The maximum value occurs when there is maximum uncertainty, which would mean all probabilities are equal (and sum to 1.0): $p_i = p_j ~\forall ~i \neq j$.  Equal probabilities for $k$ classes means that $p_i = 1/k$ and therefore $1 - \sum_{i=1}^{k} p_i^2 = 1 - \sum_{i=1}^{k} 1/k^2 = 1 - k/k^2 = 1 - 1/k = (k-1)/k$.  The maximum value of that is when $1/k$ is at its smallest, which is when $k$ it gets really big. As $k$ gets bigger, $1/k$ goes to 0, leaving the maximum gini impurity as 1-0 = 1. You can see from the following iterations that the more classes we have, the smaller the second term becomes very small for large $k$:

In [12]:
import numpy as np
for k in [2,3,10,1000]:
    p = np.full(shape=(k,), fill_value=1.0/k)
    print(f"{k:4d}-class problem: sum(p^2)={np.sum(p**2):.4f}, 1/k={1/k:.4f}")
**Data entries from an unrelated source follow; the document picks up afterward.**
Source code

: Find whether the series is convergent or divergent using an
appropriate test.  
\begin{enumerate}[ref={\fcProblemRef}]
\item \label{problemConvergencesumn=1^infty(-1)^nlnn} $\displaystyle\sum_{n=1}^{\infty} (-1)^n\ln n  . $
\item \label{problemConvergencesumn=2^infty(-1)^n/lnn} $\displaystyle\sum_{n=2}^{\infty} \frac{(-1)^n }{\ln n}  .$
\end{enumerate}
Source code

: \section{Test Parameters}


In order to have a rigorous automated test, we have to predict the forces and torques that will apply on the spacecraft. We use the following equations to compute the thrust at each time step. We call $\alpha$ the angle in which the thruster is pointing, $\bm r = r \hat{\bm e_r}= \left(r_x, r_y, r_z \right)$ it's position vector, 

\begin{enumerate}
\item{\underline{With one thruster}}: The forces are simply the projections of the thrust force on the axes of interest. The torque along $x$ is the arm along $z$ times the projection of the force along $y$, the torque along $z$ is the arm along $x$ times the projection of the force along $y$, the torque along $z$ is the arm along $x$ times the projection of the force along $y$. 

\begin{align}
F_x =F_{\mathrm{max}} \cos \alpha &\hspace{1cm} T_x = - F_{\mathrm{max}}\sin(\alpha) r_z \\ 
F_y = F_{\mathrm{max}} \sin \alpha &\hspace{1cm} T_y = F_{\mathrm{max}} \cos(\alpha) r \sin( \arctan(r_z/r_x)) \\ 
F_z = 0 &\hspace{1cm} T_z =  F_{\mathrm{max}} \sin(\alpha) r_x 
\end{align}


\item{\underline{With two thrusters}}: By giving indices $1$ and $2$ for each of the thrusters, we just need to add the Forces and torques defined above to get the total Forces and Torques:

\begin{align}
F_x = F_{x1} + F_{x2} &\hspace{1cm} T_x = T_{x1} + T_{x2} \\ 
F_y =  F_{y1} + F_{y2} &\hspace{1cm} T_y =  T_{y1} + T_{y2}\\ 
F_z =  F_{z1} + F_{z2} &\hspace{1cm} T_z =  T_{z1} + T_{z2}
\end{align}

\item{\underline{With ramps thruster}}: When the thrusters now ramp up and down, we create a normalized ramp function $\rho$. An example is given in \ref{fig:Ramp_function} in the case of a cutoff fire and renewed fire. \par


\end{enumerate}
   2-class problem: sum(p^2)=0.5000, 1/k=0.5000
   3-class problem: sum(p^2)=0.3333, 1/k=0.3333
  10-class problem: sum(p^2)=0.1000, 1/k=0.1000
1000-class problem: sum(p^2)=0.0010, 1/k=0.0010


In [14]:
def gini(y):
    """
    Compute gini impurity from y vector of class values (from k unique values).
    Result is in range 0..(k-1/k) inclusive; binary range is 0..1/2.
    See https://en.wikipedia.org/wiki/Decision_tree_learning#Gini_impurity"
    """
    _, counts = np.unique(y, return_counts=True)
    p = counts / len(y)
    return 1 - np.sum( p**2 )

# Play

In [30]:
from scipy.stats import mode
y_preds = np.array([0,0,1,1,1])
y_pred,_ = mode(y_preds)
y_pred = y_pred[0]
print(y_pred)
T = len(y_preds)
np.sum(y_preds==y_pred) / T

1


0.6

In [38]:
y_preds = np.array([0,0,0,1])
1 - gini(y_preds)

0.625